*** DATA PROVIDED Section Begins ***

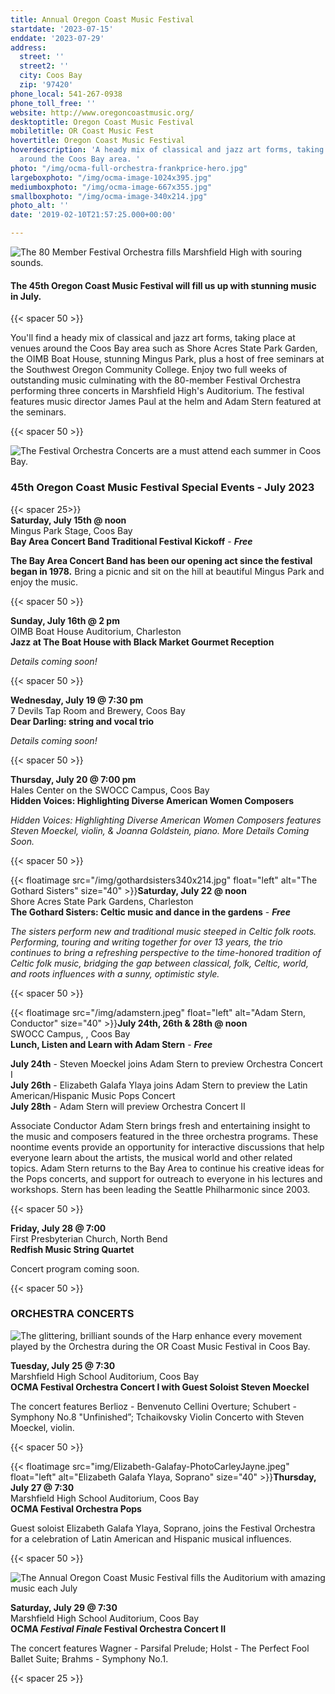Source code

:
 ```yaml
---
title: Annual Oregon Coast Music Festival
startdate: '2023-07-15'
enddate: '2023-07-29'
address:
  street: ''
  street2: ''
  city: Coos Bay
  zip: '97420'
phone_local: 541-267-0938
phone_toll_free: ''
website: http://www.oregoncoastmusic.org/
desktoptitle: Oregon Coast Music Festival
mobiletitle: OR Coast Music Fest
hovertitle: Oregon Coast Music Festival
hoverdescription: 'A heady mix of classical and jazz art forms, taking place at venues
  around the Coos Bay area. '
photo: "/img/ocma-full-orchestra-frankprice-hero.jpg"
largeboxphoto: "/img/ocma-image-1024x395.jpg"
mediumboxphoto: "/img/ocma-image-667x355.jpg"
smallboxphoto: "/img/ocma-image-340x214.jpg"
photo_alt: ''
date: '2019-02-10T21:57:25.000+00:00'

---
```

![The 80 Member Festival Orchestra fills Marshfield High with souring sounds.](/img/ocma-pops-concert-frankprice-web.jpg "The Annual Oregon Coast Music Festival in Coos Bay - Photo by Frank Price")

#### **The 45th Oregon Coast Music Festival will fill us up with stunning music in July.**

{{< spacer 50 >}}

You'll find a heady mix of classical and jazz art forms, taking place at venues around the Coos Bay area such as Shore Acres State Park Garden, the OIMB Boat House, stunning Mingus Park, plus a host of free seminars at the Southwest Oregon Community College. Enjoy two full weeks of outstanding music culminating with the 80-member Festival Orchestra performing three concerts in Marshfield High's Auditorium. The festival features music director James Paul at the helm and Adam Stern featured at the seminars.

{{< spacer 50 >}}

![The Festival Orchestra Concerts are a must attend each summer in Coos Bay.](/img/ocma-orchestra-frankprice-web.jpg "The Oregon Coast Music Festival Orchestra - Photo by Frank Price")

### 45th Oregon Coast Music Festival Special Events - July 2023

{{< spacer 25>}}  
**Saturday, July 15th @ noon**  
Mingus Park Stage, Coos Bay  
**Bay Area Concert Band Traditional Festival Kickoff** - **_Free_**

**The Bay Area Concert Band has been our opening act since the festival began in 1978.** Bring a picnic and sit on the hill at beautiful Mingus Park and enjoy the music.

{{< spacer 50 >}}

**Sunday, July 16th @ 2 pm**  
OIMB Boat House Auditorium, Charleston  
**Jazz at The Boat House with Black Market Gourmet Reception**

_Details coming soon!_

{{< spacer 50 >}}

**Wednesday, July 19 @ 7:30 pm**  
7 Devils Tap Room and Brewery, Coos Bay  
**Dear Darling: string and vocal trio**

_Details coming soon!_

{{< spacer 50 >}}

**Thursday, July 20 @ 7:00 pm**  
Hales Center on the SWOCC Campus, Coos Bay  
**Hidden Voices: Highlighting Diverse American Women Composers**

_Hidden Voices: Highlighting Diverse American Women Composers features Steven Moeckel, violin, & Joanna Goldstein, piano. More Details Coming Soon._

{{< spacer 50 >}}

{{< floatimage src="/img/gothardsisters340x214.jpg" float="left" alt="The Gothard Sisters" size="40" >}}**Saturday, July 22 @ noon**  
Shore Acres State Park Gardens, Charleston  
**The Gothard Sisters: Celtic music and dance in the gardens** - **_Free_**

_The sisters perform new and traditional music steeped in Celtic folk roots. Performing, touring and writing together for over 13 years, the trio continues to bring a refreshing perspective to the time-honored tradition of Celtic folk music, bridging the gap between classical, folk, Celtic, world, and roots influences with a sunny, optimistic style._

{{< spacer 50 >}}

{{< floatimage src="/img/adamstern.jpeg" float="left" alt="Adam Stern, Conductor" size="40" >}}**July 24th, 26th & 28th @ noon**  
SWOCC Campus, , Coos Bay  
**Lunch, Listen and Learn with Adam Stern** - **_Free_**

**July 24th** - Steven Moeckel joins Adam Stern to preview Orchestra Concert I  
**July 26th** - Elizabeth Galafa Ylaya joins Adam Stern to preview the Latin American/Hispanic Music Pops Concert  
**July 28th** - Adam Stern will preview Orchestra Concert II

Associate Conductor Adam Stern brings fresh and entertaining insight to the music and composers featured in the three orchestra programs. These noontime events provide an opportunity for interactive discussions that help everyone learn about the artists, the musical world and other related topics. Adam Stern returns to the Bay Area to continue his creative ideas for the Pops concerts, and support for outreach to everyone in his lectures and workshops. Stern has been leading the Seattle Philharmonic since 2003.

{{< spacer 50 >}}

**Friday, July 28 @ 7:00**  
First Presbyterian Church, North Bend  
**Redfish Music String Quartet**

Concert program coming soon.

{{< spacer 50 >}}

### ORCHESTRA CONCERTS

![The glittering, brilliant sounds of the Harp enhance every movement played by the Orchestra during the OR Coast Music Festival in Coos Bay.](/img/ocma-harpist-frankprice-web.jpg "The Orchestra features the glittering sounds of the harp - Photo by Frank Price")

**Tuesday, July 25 @ 7:30**  
Marshfield High School Auditorium, Coos Bay  
**OCMA Festival Orchestra Concert I with Guest Soloist Steven Moeckel**

The concert features Berlioz - Benvenuto Cellini Overture; Schubert - Symphony No.8 "Unfinished”; Tchaikovsky Violin Concerto with Steven Moeckel, violin.

{{< spacer 50 >}}

{{< floatimage src="img/Elizabeth-Galafay-PhotoCarleyJayne.jpeg" float="left" alt="Elizabeth Galafa Ylaya, Soprano" size="40" >}}**Thursday, July 27 @ 7:30**  
Marshfield High School Auditorium, Coos Bay  
**OCMA Festival Orchestra Pops**

Guest soloist Elizabeth Galafa Ylaya, Soprano, joins the Festival Orchestra for a celebration of Latin American and Hispanic musical influences.

{{< spacer 50 >}}

![The Annual Oregon Coast Music Festival fills the Auditorium with amazing music each July](/img/ocma-cellist-frankprice-web.jpg "The Annual Oregon Coast Music Festival fills the Auditorium with amazing music each July - Photo by Frank Price")

**Saturday, July 29 @ 7:30**  
Marshfield High School Auditorium, Coos Bay  
**OCMA _Festival Finale_ Festival Orchestra Concert II**

The concert features Wagner - Parsifal Prelude; Holst - The Perfect Fool Ballet Suite; Brahms - Symphony No.1.

{{< spacer 25 >}}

*** DATA PROVIDED Section Ends ***

#### [TASK ITEM]
Every line above with the string "Gothard" in it should be copied into the answer.

#### [SOLUTION BELOW]
{{< floatimage src="/img/gothardsisters340x214.jpg" float="left" alt="The Gothard Sisters" size="40" >}}**Saturday, July 22 @ noon**  
**The Gothard Sisters: Celtic music and dance in the gardens** - **_Free_**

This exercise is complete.